(Exercise brief):
Copy out each line of the entries below in which the string "Overview" appears.

(Extracted information)

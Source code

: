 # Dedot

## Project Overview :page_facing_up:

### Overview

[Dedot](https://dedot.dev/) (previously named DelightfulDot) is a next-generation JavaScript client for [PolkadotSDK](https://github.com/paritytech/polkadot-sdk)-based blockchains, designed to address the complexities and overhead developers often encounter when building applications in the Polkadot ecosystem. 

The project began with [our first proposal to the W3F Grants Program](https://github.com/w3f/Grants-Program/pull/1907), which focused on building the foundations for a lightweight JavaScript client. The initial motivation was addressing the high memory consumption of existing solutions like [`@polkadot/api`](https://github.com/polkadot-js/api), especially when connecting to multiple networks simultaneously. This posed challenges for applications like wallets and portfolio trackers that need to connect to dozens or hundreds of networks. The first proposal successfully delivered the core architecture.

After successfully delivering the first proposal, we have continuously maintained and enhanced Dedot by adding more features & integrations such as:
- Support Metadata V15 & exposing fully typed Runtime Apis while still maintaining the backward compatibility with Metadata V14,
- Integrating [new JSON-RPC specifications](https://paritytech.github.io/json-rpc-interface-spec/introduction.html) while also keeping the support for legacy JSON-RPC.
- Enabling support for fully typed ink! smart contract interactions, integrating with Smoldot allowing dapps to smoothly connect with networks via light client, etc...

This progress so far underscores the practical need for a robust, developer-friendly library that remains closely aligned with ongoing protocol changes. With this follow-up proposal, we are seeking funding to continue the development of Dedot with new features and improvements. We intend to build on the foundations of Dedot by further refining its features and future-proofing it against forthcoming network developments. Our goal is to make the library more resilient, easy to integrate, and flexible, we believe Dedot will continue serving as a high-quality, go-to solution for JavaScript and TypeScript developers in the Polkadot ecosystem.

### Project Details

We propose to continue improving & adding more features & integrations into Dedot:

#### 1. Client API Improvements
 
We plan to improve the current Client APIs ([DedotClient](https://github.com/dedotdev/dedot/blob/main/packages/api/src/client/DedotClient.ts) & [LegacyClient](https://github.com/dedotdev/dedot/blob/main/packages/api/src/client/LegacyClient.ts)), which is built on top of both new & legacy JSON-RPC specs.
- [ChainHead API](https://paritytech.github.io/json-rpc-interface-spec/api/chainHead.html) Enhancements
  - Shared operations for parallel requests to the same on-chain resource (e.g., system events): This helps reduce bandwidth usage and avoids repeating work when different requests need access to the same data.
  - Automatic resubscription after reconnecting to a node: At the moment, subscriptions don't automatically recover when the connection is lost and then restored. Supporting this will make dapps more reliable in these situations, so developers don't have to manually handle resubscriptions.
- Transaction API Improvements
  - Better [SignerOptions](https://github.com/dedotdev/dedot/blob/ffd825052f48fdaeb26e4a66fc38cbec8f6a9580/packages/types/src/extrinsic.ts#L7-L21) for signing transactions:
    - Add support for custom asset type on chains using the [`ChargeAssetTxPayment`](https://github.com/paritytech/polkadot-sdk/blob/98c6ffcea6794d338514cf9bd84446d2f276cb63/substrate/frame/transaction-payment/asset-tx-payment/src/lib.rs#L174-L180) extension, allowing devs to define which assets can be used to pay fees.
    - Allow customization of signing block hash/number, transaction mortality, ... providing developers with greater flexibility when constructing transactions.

(End Extracted information)

(Finished task):
## Project Overview :page_facing_up:
### Overview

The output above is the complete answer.